Directions: Give a verbatim copy of the lines below, minus the pictures.
(Records supplied begins)
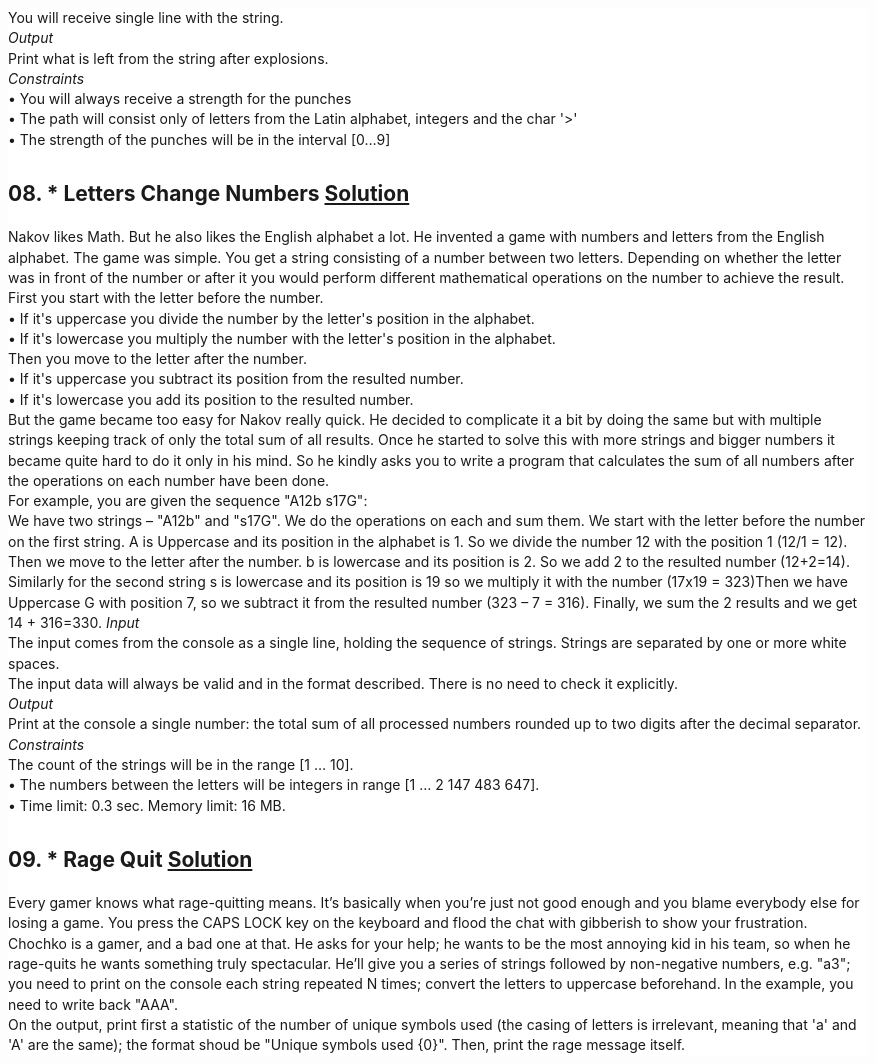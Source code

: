 You will receive single line with the string.  
*Output*  
Print what is left from the string after explosions.  
*Constraints*  
•	You will always receive a strength for the punches  
•	The path will consist only of letters from the Latin alphabet, integers and the char '>'  
•	The strength of the punches will be in the interval [0…9]


## **08. * Letters Change Numbers** [Solution](https://github.com/elenaborisova/Python-Fundamentals/blob/main/16.%20Text%20Processing%20-%20Exercise/08_letters_change_numbers.py)
Nakov likes Math. But he also likes the English alphabet a lot. He invented a game with numbers and letters from the English alphabet. The game was simple. You get a string consisting of a number between two letters. Depending on whether the letter was in front of the number or after it you would perform different mathematical operations on the number to achieve the result.  
First you start with the letter before the number.  
•	If it's uppercase you divide the number by the letter's position in the alphabet.  
•	If it's lowercase you multiply the number with the letter's position in the alphabet.  
Then you move to the letter after the number.   
•	If it's uppercase you subtract its position from the resulted number.  
•	If it's lowercase you add its position to the resulted number.  
But the game became too easy for Nakov really quick. He decided to complicate it a bit by doing the same but with multiple strings keeping track of only the total sum of all results. Once he started to solve this with more strings and bigger numbers it became quite hard to do it only in his mind. So he kindly asks you to write a program that calculates the sum of all numbers after the operations on each number have been done.  
For example, you are given the sequence "A12b s17G":  
We have two strings – "A12b" and "s17G". We do the operations on each and sum them. We start with the letter before the number on the first string. A is Uppercase and its position in the alphabet is 1. So we divide the number 12 with the position 1 (12/1 = 12). Then we move to the letter after the number. b is lowercase and its position is 2. So we add 2 to the resulted number (12+2=14). Similarly for the second string s is lowercase and its position is 19 so we multiply it with the number (17x19 = 323)Then we have Uppercase G with position 7, so we subtract it from the resulted number (323 – 7 = 316). Finally, we sum the 2 results and we get 14 + 316=330.
*Input*  
The input comes from the console as a single line, holding the sequence of strings. Strings are separated by one or more white spaces.  
The input data will always be valid and in the format described. There is no need to check it explicitly.  
*Output*  
Print at the console a single number: the total sum of all processed numbers rounded up to two digits after the decimal separator.  
*Constraints*   
The count of the strings will be in the range [1 … 10].  
•	The numbers between the letters will be integers in range [1 … 2 147 483 647].  
•	Time limit: 0.3 sec. Memory limit: 16 MB.


## **09.	 * Rage Quit** [Solution](https://github.com/elenaborisova/Python-Fundamentals/blob/main/16.%20Text%20Processing%20-%20Exercise/09_rage_quit.py)
Every gamer knows what rage-quitting means. It’s basically when you’re just not good enough and you blame everybody else for losing a game. You press the CAPS LOCK key on the keyboard and flood the chat with gibberish to show your frustration.  
Chochko is a gamer, and a bad one at that. He asks for your help; he wants to be the most annoying kid in his team, so when he rage-quits he wants something truly spectacular.   He’ll give you a series of strings followed by non-negative numbers, e.g. "a3"; you need to print on the console each string repeated N times; convert the letters to uppercase beforehand. In the example, you need to write back "AAA".   
On the output, print first a statistic of the number of unique symbols used (the casing of letters is irrelevant, meaning that 'a' and 'A' are the same); the format shoud be "Unique symbols used {0}". Then, print the rage message itself.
(Records supplied ends)
Solution:
Source code

: You will receive single line with the string.  
*Output*  
Print what is left from the string after explosions.  
*Constraints*  
•	You will always receive a strength for the punches  
•	The path will consist only of letters from the Latin alphabet, integers and the char '>'  
•	The strength of the punches will be in the interval [0…9]


## **08. * Letters Change Numbers** [Solution](https://github.com/elenaborisova/Python-Fundamentals/blob/main/16.%20Text%20Processing%20-%20Exercise/08_letters_change_numbers.py)
Nakov likes Math. But he also likes the English alphabet a lot. He invented a game with numbers and letters from the English alphabet. The game was simple. You get a string consisting of a number between two letters. Depending on whether the letter was in front of the number or after it you would perform different mathematical operations on the number to achieve the result.  
First you start with the letter before the number.  
•	If it's uppercase you divide the number by the letter's position in the alphabet.  
•	If it's lowercase you multiply the number with the letter's position in the alphabet.  
Then you move to the letter after the number.   
•	If it's uppercase you subtract its position from the resulted number.  
•	If it's lowercase you add its position to the resulted number.  
But the game became too easy for Nakov really quick. He decided to complicate it a bit by doing the same but with multiple strings keeping track of only the total sum of all results. Once he started to solve this with more strings and bigger numbers it became quite hard to do it only in his mind. So he kindly asks you to write a program that calculates the sum of all numbers after the operations on each number have been done.  
For example, you are given the sequence "A12b s17G":  
We have two strings – "A12b" and "s17G". We do the operations on each and sum them. We start with the letter before the number on the first string. A is Uppercase and its position in the alphabet is 1. So we divide the number 12 with the position 1 (12/1 = 12). Then we move to the letter after the number. b is lowercase and its position is 2. So we add 2 to the resulted number (12+2=14). Similarly for the second string s is lowercase and its position is 19 so we multiply it with the number (17x19 = 323)Then we have Uppercase G with position 7, so we subtract it from the resulted number (323 – 7 = 316). Finally, we sum the 2 results and we get 14 + 316=330.
*Input*  
The input comes from the console as a single line, holding the sequence of strings. Strings are separated by one or more white spaces.  
The input data will always be valid and in the format described. There is no need to check it explicitly.  
*Output*  
Print at the console a single number: the total sum of all processed numbers rounded up to two digits after the decimal separator.  
*Constraints*   
The count of the strings will be in the range [1 … 10].  
•	The numbers between the letters will be integers in range [1 … 2 147 483 647].  
•	Time limit: 0.3 sec. Memory limit: 16 MB.


## **09.	 * Rage Quit** [Solution](https://github.com/elenaborisova/Python-Fundamentals/blob/main/16.%20Text%20Processing%20-%20Exercise/09_rage_quit.py)
Every gamer knows what rage-quitting means. It’s basically when you’re just not good enough and you blame everybody else for losing a game. You press the CAPS LOCK key on the keyboard and flood the chat with gibberish to show your frustration.  
Chochko is a gamer, and a bad one at that. He asks for your help; he wants to be the most annoying kid in his team, so when he rage-quits he wants something truly spectacular.   He’ll give you a series of strings followed by non-negative numbers, e.g. "a3"; you need to print on the console each string repeated N times; convert the letters to uppercase beforehand. In the example, you need to write back "AAA".   
On the output, print first a statistic of the number of unique symbols used (the casing of letters is irrelevant, meaning that 'a' and 'A' are the same); the format shoud be "Unique symbols used {0}". Then, print the rage message itself.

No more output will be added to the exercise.